Elle a même fortement crispé les débats, la radicalisation des propos rendant les négociations compliquées. Nouveau venu dans le cercle des cdH de la province qui comptent, remonté par les humanistes du Sud, il a démoli le plan et allumé son président de parti. Que Vincent Magnus, qui a construit sa campagne comme bourgmestre sur le développement du chef-lieu, monte au créneau, fût-ce armé d’une Kalachnikov au moment où il est question qu’Arlon perde son hôpital aigu, n’est en rien une surprise. Le contraire le serait davantage. Vincent Magnus ne pouvait se laisser déborder sur son terrain par la révolte. On vous l’a écrit déjà, dans ce dossier, n’existe plus ni majorité provinciale, ni discipline de parti, c’est la défense de son pré carré qui prévaut. Mais qu’il flingue son président de parti Benoît Lutgen en l’accusant en substance d’être un magouilleur résonne comme une erreur/maladresse (biffer le terme inadéquat) politique. La virulence de l’attaque le place dans une position inconfortable de négociations. Ne nous leurrons pas. Le scénario retenu par l’étude avait percolé dans tous les partis avant la présentation officielle. Les politiques et médecins concernés avaient eu l’occasion d’en débattre en « off » déjà.
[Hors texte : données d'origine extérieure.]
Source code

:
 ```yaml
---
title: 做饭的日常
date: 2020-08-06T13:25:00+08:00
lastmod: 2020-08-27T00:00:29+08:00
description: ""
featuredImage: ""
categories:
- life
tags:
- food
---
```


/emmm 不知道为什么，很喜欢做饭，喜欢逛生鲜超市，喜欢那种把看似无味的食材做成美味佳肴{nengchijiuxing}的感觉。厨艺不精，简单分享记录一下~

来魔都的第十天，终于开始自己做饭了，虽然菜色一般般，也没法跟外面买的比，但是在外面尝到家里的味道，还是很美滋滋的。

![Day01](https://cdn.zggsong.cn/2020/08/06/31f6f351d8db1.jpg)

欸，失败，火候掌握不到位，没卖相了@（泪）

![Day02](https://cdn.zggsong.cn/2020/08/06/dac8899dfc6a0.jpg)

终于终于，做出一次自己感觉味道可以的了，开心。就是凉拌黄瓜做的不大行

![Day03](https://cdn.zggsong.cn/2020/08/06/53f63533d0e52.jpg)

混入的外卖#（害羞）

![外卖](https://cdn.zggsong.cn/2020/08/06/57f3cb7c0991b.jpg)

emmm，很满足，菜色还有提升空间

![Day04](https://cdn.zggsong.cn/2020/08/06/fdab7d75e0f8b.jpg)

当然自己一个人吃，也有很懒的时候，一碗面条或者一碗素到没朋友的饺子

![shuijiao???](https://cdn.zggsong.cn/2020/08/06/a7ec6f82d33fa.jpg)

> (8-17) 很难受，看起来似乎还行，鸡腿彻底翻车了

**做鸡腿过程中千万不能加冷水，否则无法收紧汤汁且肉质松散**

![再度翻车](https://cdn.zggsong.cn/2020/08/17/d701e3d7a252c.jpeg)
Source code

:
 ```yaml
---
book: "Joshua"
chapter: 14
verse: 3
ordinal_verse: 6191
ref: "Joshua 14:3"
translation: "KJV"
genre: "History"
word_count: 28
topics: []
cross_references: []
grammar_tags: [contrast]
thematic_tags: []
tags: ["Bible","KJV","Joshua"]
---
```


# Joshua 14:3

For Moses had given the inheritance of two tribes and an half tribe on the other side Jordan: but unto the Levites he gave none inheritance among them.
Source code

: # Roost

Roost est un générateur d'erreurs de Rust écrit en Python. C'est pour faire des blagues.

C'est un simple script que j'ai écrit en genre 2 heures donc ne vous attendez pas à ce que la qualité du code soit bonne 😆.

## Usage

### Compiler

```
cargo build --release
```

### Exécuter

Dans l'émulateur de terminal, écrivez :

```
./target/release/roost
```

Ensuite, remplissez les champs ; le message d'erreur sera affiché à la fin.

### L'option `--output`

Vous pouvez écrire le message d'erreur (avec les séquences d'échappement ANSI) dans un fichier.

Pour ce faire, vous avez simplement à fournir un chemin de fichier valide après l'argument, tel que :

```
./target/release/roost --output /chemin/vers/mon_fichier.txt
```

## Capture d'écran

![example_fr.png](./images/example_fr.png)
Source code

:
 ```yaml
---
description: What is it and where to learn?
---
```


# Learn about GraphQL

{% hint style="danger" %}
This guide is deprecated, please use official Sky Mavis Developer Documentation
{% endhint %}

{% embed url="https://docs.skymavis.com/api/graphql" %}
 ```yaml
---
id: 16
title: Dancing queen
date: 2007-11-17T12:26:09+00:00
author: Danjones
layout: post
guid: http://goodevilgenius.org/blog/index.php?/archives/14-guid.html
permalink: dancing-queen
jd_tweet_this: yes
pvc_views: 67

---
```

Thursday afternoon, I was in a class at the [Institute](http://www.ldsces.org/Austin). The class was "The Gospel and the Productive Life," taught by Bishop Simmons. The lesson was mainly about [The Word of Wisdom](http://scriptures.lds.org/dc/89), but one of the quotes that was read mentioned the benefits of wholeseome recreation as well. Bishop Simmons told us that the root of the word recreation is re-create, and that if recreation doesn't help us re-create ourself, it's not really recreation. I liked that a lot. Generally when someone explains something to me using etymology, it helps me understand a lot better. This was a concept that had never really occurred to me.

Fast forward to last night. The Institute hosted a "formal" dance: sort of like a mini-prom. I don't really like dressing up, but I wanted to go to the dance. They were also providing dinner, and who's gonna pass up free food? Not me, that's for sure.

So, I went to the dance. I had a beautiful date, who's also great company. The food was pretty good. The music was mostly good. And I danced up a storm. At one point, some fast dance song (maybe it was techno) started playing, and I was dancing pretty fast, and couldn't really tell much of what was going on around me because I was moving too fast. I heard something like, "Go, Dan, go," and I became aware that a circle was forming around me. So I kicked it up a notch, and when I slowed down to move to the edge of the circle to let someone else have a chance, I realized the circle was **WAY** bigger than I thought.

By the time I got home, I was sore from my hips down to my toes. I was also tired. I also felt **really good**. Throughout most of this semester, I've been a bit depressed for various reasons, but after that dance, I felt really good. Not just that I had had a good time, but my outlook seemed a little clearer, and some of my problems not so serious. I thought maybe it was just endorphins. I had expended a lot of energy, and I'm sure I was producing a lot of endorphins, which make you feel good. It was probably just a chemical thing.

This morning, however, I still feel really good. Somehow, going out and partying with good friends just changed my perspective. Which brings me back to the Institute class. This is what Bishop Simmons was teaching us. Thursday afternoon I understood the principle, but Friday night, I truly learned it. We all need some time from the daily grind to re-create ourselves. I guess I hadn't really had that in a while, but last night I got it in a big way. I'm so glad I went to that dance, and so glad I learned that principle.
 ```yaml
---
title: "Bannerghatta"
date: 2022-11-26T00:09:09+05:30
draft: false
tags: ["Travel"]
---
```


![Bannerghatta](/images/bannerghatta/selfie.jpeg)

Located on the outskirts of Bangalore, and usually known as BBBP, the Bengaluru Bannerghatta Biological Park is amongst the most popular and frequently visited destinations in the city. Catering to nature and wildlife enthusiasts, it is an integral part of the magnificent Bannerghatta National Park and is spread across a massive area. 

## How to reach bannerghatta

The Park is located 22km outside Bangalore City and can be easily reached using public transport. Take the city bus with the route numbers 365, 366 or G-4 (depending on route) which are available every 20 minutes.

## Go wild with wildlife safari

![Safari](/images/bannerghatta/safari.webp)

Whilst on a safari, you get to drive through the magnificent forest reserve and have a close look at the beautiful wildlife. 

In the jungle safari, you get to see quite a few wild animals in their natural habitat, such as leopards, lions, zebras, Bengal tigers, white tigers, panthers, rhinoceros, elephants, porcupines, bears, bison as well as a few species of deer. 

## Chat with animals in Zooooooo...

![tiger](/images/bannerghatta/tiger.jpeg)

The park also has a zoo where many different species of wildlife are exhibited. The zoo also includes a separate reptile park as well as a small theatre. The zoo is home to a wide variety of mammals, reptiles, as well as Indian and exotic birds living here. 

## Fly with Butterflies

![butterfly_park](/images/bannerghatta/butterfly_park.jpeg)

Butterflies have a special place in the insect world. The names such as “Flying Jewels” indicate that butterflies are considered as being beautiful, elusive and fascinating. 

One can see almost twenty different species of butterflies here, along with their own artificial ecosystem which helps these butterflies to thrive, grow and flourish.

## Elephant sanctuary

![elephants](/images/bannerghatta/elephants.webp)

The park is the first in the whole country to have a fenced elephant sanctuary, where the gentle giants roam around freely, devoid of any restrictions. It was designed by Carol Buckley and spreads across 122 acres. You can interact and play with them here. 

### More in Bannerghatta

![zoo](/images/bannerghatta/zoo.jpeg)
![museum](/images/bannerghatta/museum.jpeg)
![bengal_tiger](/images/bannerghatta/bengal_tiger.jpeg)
Le bourgmestre d’Arlon lui-même, s’il n’avait pas applaudi à deux mains, avait convenu devant ses collègues du cdH que le scénario semblait envisageable, moyennant quelque aménagement. Il n’en est plus là. L’escalade dans les propos est contre productrice. Car, finalement, ce projet d’un nouvel hôpital de pointe dans le Centre-Sud est une proposition des conseils médicaux des hôpitaux de la province eux-mêmes ! La proposition est signée par les représentants des trois conseils médicaux, les DrDelrue et Pierre pour les cliniques du Sud Luxembourg. Position réitérée en décembre 2012 ! Cela explique sans doute que gênés aux entournures, les médecins se montrent d’ailleurs nettement moins radicaux que les politiciens. C’est la chance du projet.